Future of AI

AI’s hype cycle is coming to an end – in 2026 the real transformation is just beginning

By Ivan Nikkhoo, Managing Partner at Navigate Ventures

For the past few years, AI has been dominated by big model innovation and headline-grabbing consumer launches. The next phase of AI will be led by enterprise and vertical applications that reshape how industries work at a structural level. This will open the door to a new variety of startups focused on augmenting or replacing the old legacy systems in the enterprise.

This is where the true value lies. AI is moving from experimentation to becoming part of the core infrastructure that modern organisations rely on. Consequently, AI funding, which was concentrated on a small number of companies in 2025, will begin to expand to include more newcomers.

AI: not a bubble, but a market ready for long-term growth

There is no denying that parts of the AI sector are overextended. A significant number of companies are built around narrow point solutions that are merely features and functionalities rather than full businesses. Those are the areas most vulnerable to correction – but that does not mean AI itself is a bubble.

We are entering the next phase of the AI landscape, which is defined by the growth of enterprise and vertical applications, powered by a demand for technologies that replace or enhance legacy enterprise systems and unlock better use of data across organisations. That shift is not temporary. It reflects long-term demand for better workflows and better use of data in industries like healthcare, legal, finance and supply chain. The hype will settle, but the underlying transformation will continue because it is tied to fundamental modernisation, not short-term excitement.

AI-enabled vertical SaaS solutions will continue to demonstrate real ROI through efficiency gains, data improvements and measurable outcomes. That is what will sustain adoption. This period will highlight which companies are solving deep workflow problems and which ones are offering shallow functionality. The latter group is the most exposed. We could also see pressure if funding stays too concentrated among a small set of AI leaders. As capital begins to expand to more companies, it will become clearer who has a strong model and who does not. The companies most at risk are horizontal AI tools that lack depth, smaller generalist SaaS products that will be replaced by AI-first vertical solutions, and early-stage startups that struggle in a market with very low graduation rates from Seed to Series A.

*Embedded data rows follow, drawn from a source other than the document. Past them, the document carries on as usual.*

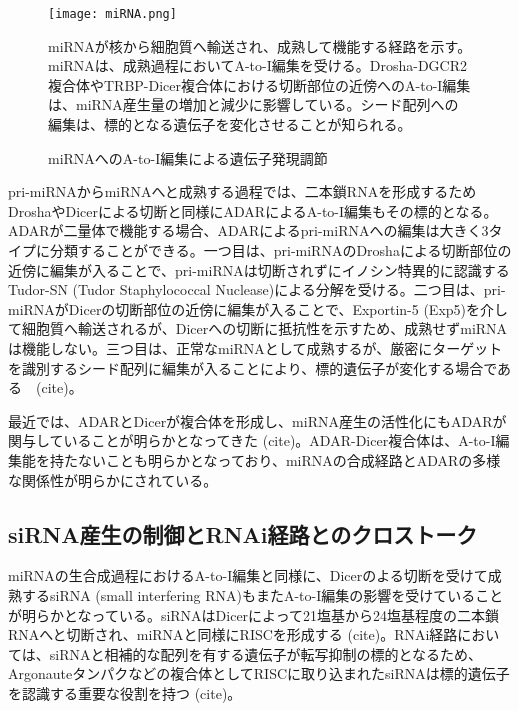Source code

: \begin{figure}[!h]
	\begin{center}
		\texttt{[image: miRNA.png]}
	\end{center}
	\caption{miRNAへのA-to-I編集による遺伝子発現調節}
	\begin{flushleft}
		\small{miRNAが核から細胞質へ輸送され、成熟して機能する経路を示す。miRNAは、成熟過程においてA-to-I編集を受ける。Drosha-DGCR2複合体やTRBP-Dicer複合体における切断部位の近傍へのA-to-I編集は、miRNA産生量の増加と減少に影響している。シード配列への編集は、標的となる遺伝子を変化させることが知られる。}
	\end{flushleft}
	\label{fig:miRNA}
\end{figure}
pri-miRNAからmiRNAへと成熟する過程では、二本鎖RNAを形成するためDroshaやDicerによる切断と同様にADARによるA-to-I編集もその標的となる。ADARが二量体で機能する場合、ADARによるpri-miRNAへの編集は大きく3タイプに分類することができる。一つ目は、pri-miRNAのDroshaによる切断部位の近傍に編集が入ることで、pri-miRNAは切断されずにイノシン特異的に認識するTudor-SN (Tudor Staphylococcal
Nuclease)による分解を受ける。二つ目は、pri-miRNAがDicerの切断部位の近傍に編集が入ることで、Exportin-5 (Exp5)を介して細胞質へ輸送されるが、Dicerへの切断に抵抗性を示すため、成熟せずmiRNAは機能しない。三つ目は、正常なmiRNAとして成熟するが、厳密にターゲットを識別するシード配列に編集が入ることにより、標的遺伝子が変化する場合である　(cite)。
\par
最近では、ADARとDicerが複合体を形成し、miRNA産生の活性化にもADARが関与していることが明らかとなってきた (cite)。ADAR-Dicer複合体は、A-to-I編集能を持たないことも明らかとなっており、miRNAの合成経路とADARの多様な関係性が明らかにされている。

\subsection{siRNA産生の制御とRNAi経路とのクロストーク}
miRNAの生合成過程におけるA-to-I編集と同様に、Dicerのよる切断を受けて成熟するsiRNA (small interfering RNA)もまたA-to-I編集の影響を受けていることが明らかとなっている。siRNAはDicerによって21塩基から24塩基程度の二本鎖RNAへと切断され、miRNAと同様にRISCを形成する (cite)。RNAi経路においては、siRNAと相補的な配列を有する遺伝子が転写抑制の標的となるため、Argonauteタンパクなどの複合体としてRISCに取り込まれたsiRNAは標的遺伝子を認識する重要な役割を持つ (cite)。

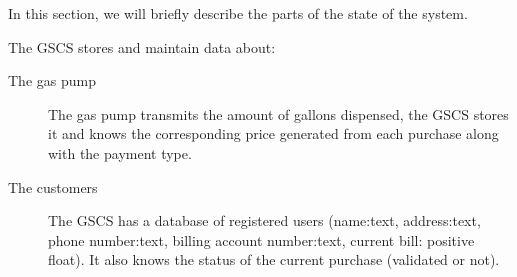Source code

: In this section, we will briefly describe the parts of the state of the
system. \newline

The GSCS stores and maintain data about:

\begin{description}
    \item[The gas pump] The gas pump transmits the amount of gallons dispensed,
    the GSCS stores it and knows the corresponding price generated from
    each purchase along with the payment type.

    \item[The customers] The GSCS has a database of registered users
    (name:text, address:text, phone number:text, billing account number:text, current bill: positive float). It also knows the status
    of the current purchase (validated or not).
\end{description}
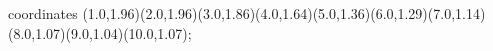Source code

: 					coordinates { (1.0,1.96)(2.0,1.96)(3.0,1.86)(4.0,1.64)(5.0,1.36)(6.0,1.29)(7.0,1.14)(8.0,1.07)(9.0,1.04)(10.0,1.07)};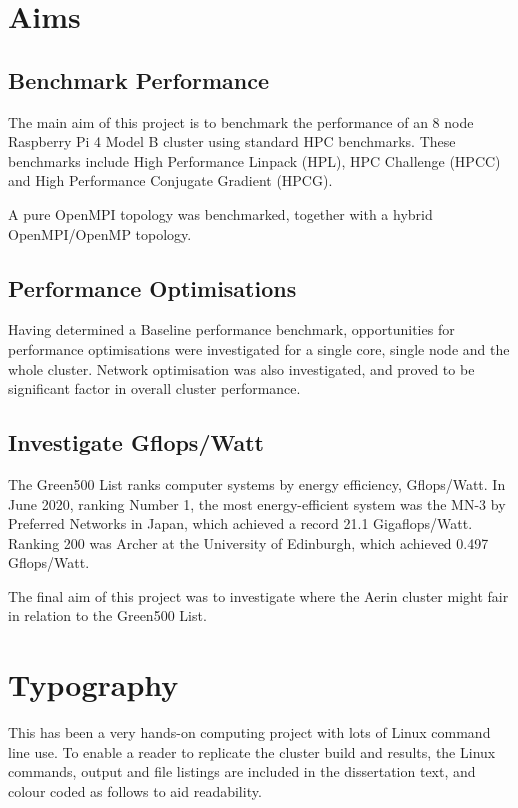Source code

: \documentclass{report}
\begin{document}
%
%
\section{Aims}


%
%
\subsection{Benchmark Performance}

The main aim of this project is to benchmark the performance of an 8 node Raspberry Pi 4 Model B cluster using standard HPC benchmarks. These benchmarks include High Performance Linpack (HPL), HPC Challenge (HPCC) and High Performance Conjugate Gradient (HPCG).

A pure OpenMPI topology was benchmarked, together with a hybrid OpenMPI/OpenMP topology.


%
%
\subsection{Performance Optimisations}

Having determined a Baseline performance benchmark, opportunities for performance optimisations were investigated for a single core, single node and the whole cluster. Network optimisation was also investigated, and proved to be significant factor in overall cluster performance. 


%
%
\subsection{Investigate Gflops/Watt}

The Green500 List ranks computer systems by energy efficiency, Gflops/Watt. In June 2020, ranking Number 1, the most energy-efficient system was the MN-3 by Preferred Networks in Japan, which achieved a record 21.1 Gigaflops/Watt. Ranking 200 was Archer at the University of Edinburgh, which achieved 0.497 Gflops/Watt.

The final aim of this project was to investigate where the Aerin cluster might fair in relation to the Green500 List. 


%
%
\section{Typography}

This has been a very hands-on computing project with lots of Linux command line use. To enable a reader to replicate the cluster build and results, the Linux commands, output and file listings are included in the dissertation text, and colour coded as follows to aid readability.
\end{document}
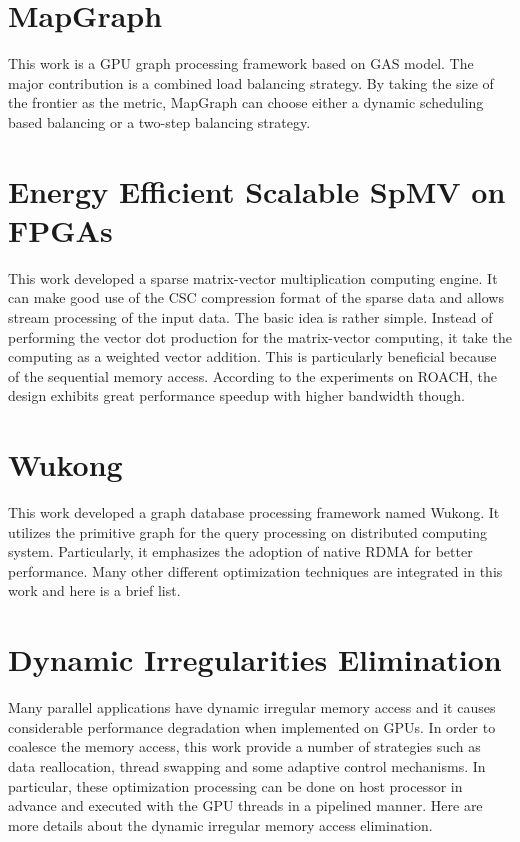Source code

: \section{MapGraph}
This work \cite{fu2014mapgraph} is a GPU graph processing framework based on GAS model.
The major contribution is a combined load balancing strategy. By taking the size of
the frontier as the metric, MapGraph can choose either a dynamic scheduling
based balancing or a two-step balancing strategy.

\section{Energy Efficient Scalable SpMV on FPGAs}
This work \cite{dorrance2014scalable} developed a sparse matrix-vector multiplication computing engine. It
can make good use of the CSC compression format of the sparse data and allows
stream processing of the input data. The basic idea is rather simple. Instead of
performing the vector dot production for the matrix-vector computing, it take
the computing as a weighted vector addition. This is particularly beneficial
because of the sequential memory access. According to the experiments on ROACH,
the design exhibits great performance speedup with higher bandwidth though.

\section{Wukong}
This work developed a graph database processing framework named Wukong.
It utilizes the primitive graph for the query processing on distributed
computing system. Particularly, it emphasizes the adoption of native RDMA for
better performance. Many other different optimization
techniques are integrated in this work and here is a brief list.

\section{Dynamic Irregularities Elimination}
Many parallel applications have dynamic irregular memory access and it causes
considerable performance degradation when implemented on GPUs. In order to
coalesce the memory access, this work \cite{Zhang2011elimination} provide a number of strategies such as
data reallocation, thread swapping and some adaptive control mechanisms. In
particular, these optimization processing can be done on host processor in
advance and executed with the GPU threads in a pipelined manner. Here are more
details about the dynamic irregular memory access elimination. 

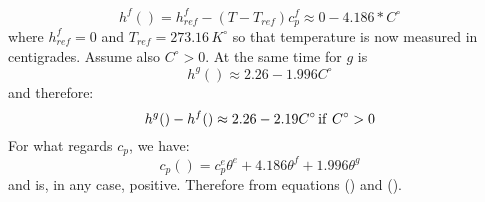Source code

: \begin{equation}
h^f() = h^f_{ref} -(T-T_{ref})c_p^f \approx 0 - 4.186*  C^\circ   
\end{equation}
where \(h_{ref}^f=0\) and \(T_{ref} = 273.16\, K^\circ\) so that temperature is now measured in centigrades. Assume also \(C^\circ >0 \).
At the same time for \(g\) is 
\begin{equation}
h^g( ) \approx 2.26  - 1.996 C^\circ
\end{equation}
and therefore:
\begin{equation}
h^g()-h^f() \approx 2.26 - 2.19 C^\circ \, {\rm if}\ C^\circ > 0
\end{equation}
For what regards \( c_p\), we have:
\begin{equation}
c_p() = c_p^e \theta^e + 4.186 \theta^f + 1.996 \theta^g
\end{equation}
and is, in any case, positive.
Therefore from equations () and (). 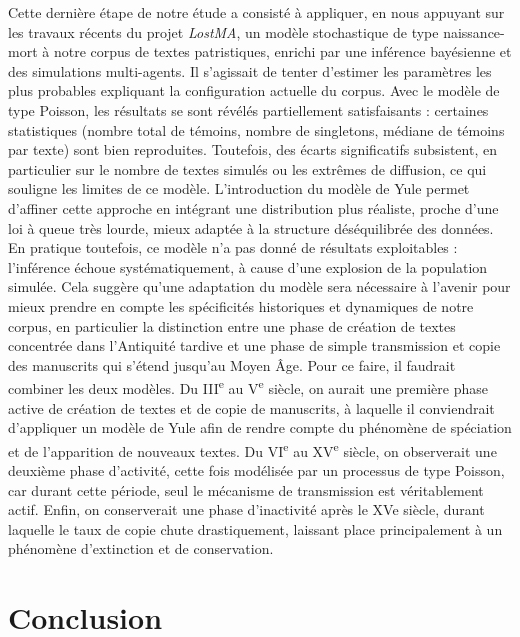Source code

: \documentclass[a4paper,twoside,12pt]{book}
\begin{document}
Cette dernière étape de notre étude a consisté à appliquer, en nous appuyant sur les travaux récents du projet \textit{LostMA}, un modèle stochastique de type naissance-mort à notre corpus de textes patristiques, enrichi par une inférence bayésienne et des simulations multi-agents. Il s’agissait de tenter d’estimer les paramètres les plus probables expliquant la configuration actuelle du corpus. Avec le modèle de type Poisson, les résultats se sont révélés partiellement satisfaisants : certaines statistiques (nombre total de témoins, nombre de singletons, médiane de témoins par texte) sont bien reproduites. Toutefois, des écarts significatifs subsistent, en particulier sur le nombre de textes simulés ou les extrêmes de diffusion, ce qui souligne les limites de ce modèle. L’introduction du modèle de Yule permet d’affiner cette approche en intégrant une distribution plus réaliste, proche d'une loi à queue très lourde, mieux adaptée à la structure déséquilibrée des données. En pratique toutefois, ce modèle n’a pas donné de résultats exploitables : l’inférence échoue systématiquement, à cause d'une explosion de la population simulée. Cela suggère qu’une adaptation du modèle sera nécessaire à l’avenir pour mieux prendre en compte les spécificités historiques et dynamiques de notre corpus, en particulier la distinction entre une phase de création de textes concentrée dans l’Antiquité tardive et une phase de simple transmission et copie des manuscrits qui s’étend jusqu’au Moyen Âge. Pour ce faire, il faudrait combiner les deux modèles. Du III\textsuperscript{e} au V\textsuperscript{e} siècle, on aurait une première phase active de création de textes et de copie de manuscrits, à laquelle il conviendrait d’appliquer un modèle de Yule afin de rendre compte du phénomène de spéciation et de l’apparition de nouveaux textes. Du VI\textsuperscript{e} au XV\textsuperscript{e} siècle, on observerait une deuxième phase d’activité, cette fois modélisée par un processus de type Poisson, car durant cette période, seul le mécanisme de transmission est véritablement actif. Enfin, on conserverait une phase d’inactivité après le XVe siècle, durant laquelle le taux de copie chute drastiquement, laissant place principalement à un phénomène d’extinction et de conservation.


\chapter*{Conclusion}
\end{document}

Enterprise AI moves from exploration to integration

Until recently, most AI deployments inside enterprises were experimental – pilots, testbeds, proof-of-concepts. Adoption is moving quickly at the initial exploration level, but the more meaningful change is only beginning as organisations are starting to integrate AI into long-standing workflows and mission-critical systems. This is where the acceleration will occur, because the gains are cumulative. When AI becomes embedded rather than optional, it starts to meaningfully change how companies operate.

Funding patterns reflect this – in 2025, capital was heavily concentrated among a handful of AI leaders, while that capital pool is now widening to include more new companies. However, the bar remains high as early-stage founders face long fundraising cycles and low conversion rates.

Meanwhile, the broader enterprise market is preparing for real deployment as AI becomes central to how systems operate.

Vertical AI will redefine enterprise software

AI will become a foundational part of enterprise software, as vertical AI takes the lead. Some of the most important advances will come from AI systems built specifically for industry contexts: regulated finance, complex healthcare ecosystems, legal workflows, supply chain and defence.

These sectors are burdened by legacy infrastructure and complex data challenges that are overdue for modernisation, and also stand to gain the most from intelligent automation and decision support – and AI is well suited to address those needs.

As these platforms mature, AI will fade into the background and will simply become how modern enterprise software works, just as cloud and mobile did before it. The differentiation will lie not in the model, but in domain expertise and execution. AI will no longer be a standalone topic but the underlying technology that powers the next generation of enterprise applications and enables organisations to operate with far greater intelligence and efficiency.

Capital will favour substance over story

Even if liquidity improves, early-stage AI founders will continue to operate in a selective environment. Early-stage dynamics remain challenging: seed-to-Series A timelines have lengthened to roughly two years, and only around one in five AI-native startups reach Series A within that window.

This means capital will continue flowing toward companies with proven late-stage AI companies rather than broadening access for UK early-stage founders. It’s less about the hype and more about evidence-backed AI companies through traction, robust infrastructure and real deployment.

AI’s ‘quiet period’ has never been louder

The narrative around AI is evolving. The early chapter belonged to technological spectacle, but the next one belongs to the builders modernising the workflows that keep the economy running. This phase is quieter, more technical and far more meaningful. AI is not replacing enterprise software but rather becoming enterprise software – the companies that understand that distinction will define not only the next year, but the next decade of growth.